Immunocytochemical localization of desferrioxamine in the kidney, liver and brain of the developing and adult mouse: implications for drug processing and therapeutic mechanisms.

The iron chelator, desferrioxamine, has been shown to interfere with hydroxyl radical formation, which mediates tissue damage in several disease states. In this study, young and adult mice were given intraperitoneal injections of desferrioxamine and sacrificed after 1, 24 or 72 hr, and adult rats were given intraventricular injections and sacrificed after 24 or 72 hr. Immunohistochemical experiments, that utilized an anti-desferrioxamine antiserum, were performed to localize the cellular distribution of the drug in the kidney, liver and brain.
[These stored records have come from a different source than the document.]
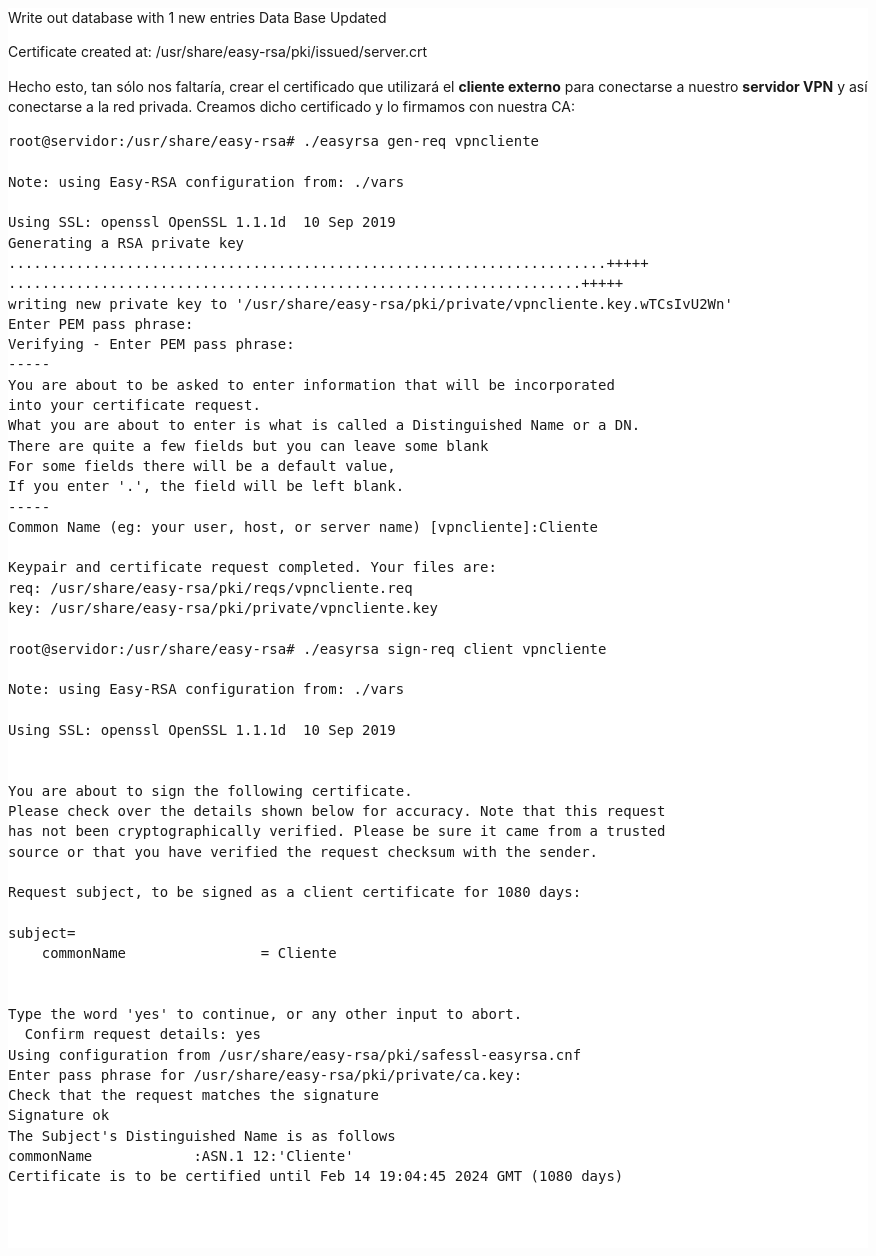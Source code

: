 Write out database with 1 new entries
Data Base Updated

Certificate created at: /usr/share/easy-rsa/pki/issued/server.crt
</pre>

Hecho esto, tan sólo nos faltaría, crear el certificado que utilizará el **cliente externo** para conectarse a nuestro **servidor VPN** y así conectarse a la red privada. Creamos dicho certificado y lo firmamos con nuestra CA:

<pre>
root@servidor:/usr/share/easy-rsa# ./easyrsa gen-req vpncliente

Note: using Easy-RSA configuration from: ./vars

Using SSL: openssl OpenSSL 1.1.1d  10 Sep 2019
Generating a RSA private key
.......................................................................+++++
....................................................................+++++
writing new private key to '/usr/share/easy-rsa/pki/private/vpncliente.key.wTCsIvU2Wn'
Enter PEM pass phrase:
Verifying - Enter PEM pass phrase:
-----
You are about to be asked to enter information that will be incorporated
into your certificate request.
What you are about to enter is what is called a Distinguished Name or a DN.
There are quite a few fields but you can leave some blank
For some fields there will be a default value,
If you enter '.', the field will be left blank.
-----
Common Name (eg: your user, host, or server name) [vpncliente]:Cliente

Keypair and certificate request completed. Your files are:
req: /usr/share/easy-rsa/pki/reqs/vpncliente.req
key: /usr/share/easy-rsa/pki/private/vpncliente.key

root@servidor:/usr/share/easy-rsa# ./easyrsa sign-req client vpncliente

Note: using Easy-RSA configuration from: ./vars

Using SSL: openssl OpenSSL 1.1.1d  10 Sep 2019


You are about to sign the following certificate.
Please check over the details shown below for accuracy. Note that this request
has not been cryptographically verified. Please be sure it came from a trusted
source or that you have verified the request checksum with the sender.

Request subject, to be signed as a client certificate for 1080 days:

subject=
    commonName                = Cliente


Type the word 'yes' to continue, or any other input to abort.
  Confirm request details: yes
Using configuration from /usr/share/easy-rsa/pki/safessl-easyrsa.cnf
Enter pass phrase for /usr/share/easy-rsa/pki/private/ca.key:
Check that the request matches the signature
Signature ok
The Subject's Distinguished Name is as follows
commonName            :ASN.1 12:'Cliente'
Certificate is to be certified until Feb 14 19:04:45 2024 GMT (1080 days)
In the kidney, the findings were as follows: 1) at 0 days, there was heterogeneous distribution of desferrioxamine, which suggests that there are functional differences between nephrons in the immature kidney; 2) with increasing age, the degree of staining decreased, which suggests that the efficiency of renal clearance of desferrioxamine increases with maturity; 3) punctate staining was superimposed onto diffuse staining, which suggests that the drug can get taken up in pinocytotic vesicles during tubular reabsorption; and 4) staining was present at 72 hr, which suggests a prolonged clearance period. In the liver, there was an absence of staining at 24 and 72 hr and only diffuse staining at 1 hr, which suggests a rapid processing of the drug by the liver. In the normal mouse brain, the drug was found localized to the choroid plexus and ependymal cells at all ages, and the staining decreased with increasing time following injection. These results indicate that there are differences in the way that desferrioxamine is processed by cells in different tissues and indicate possible therapeutic mechanisms.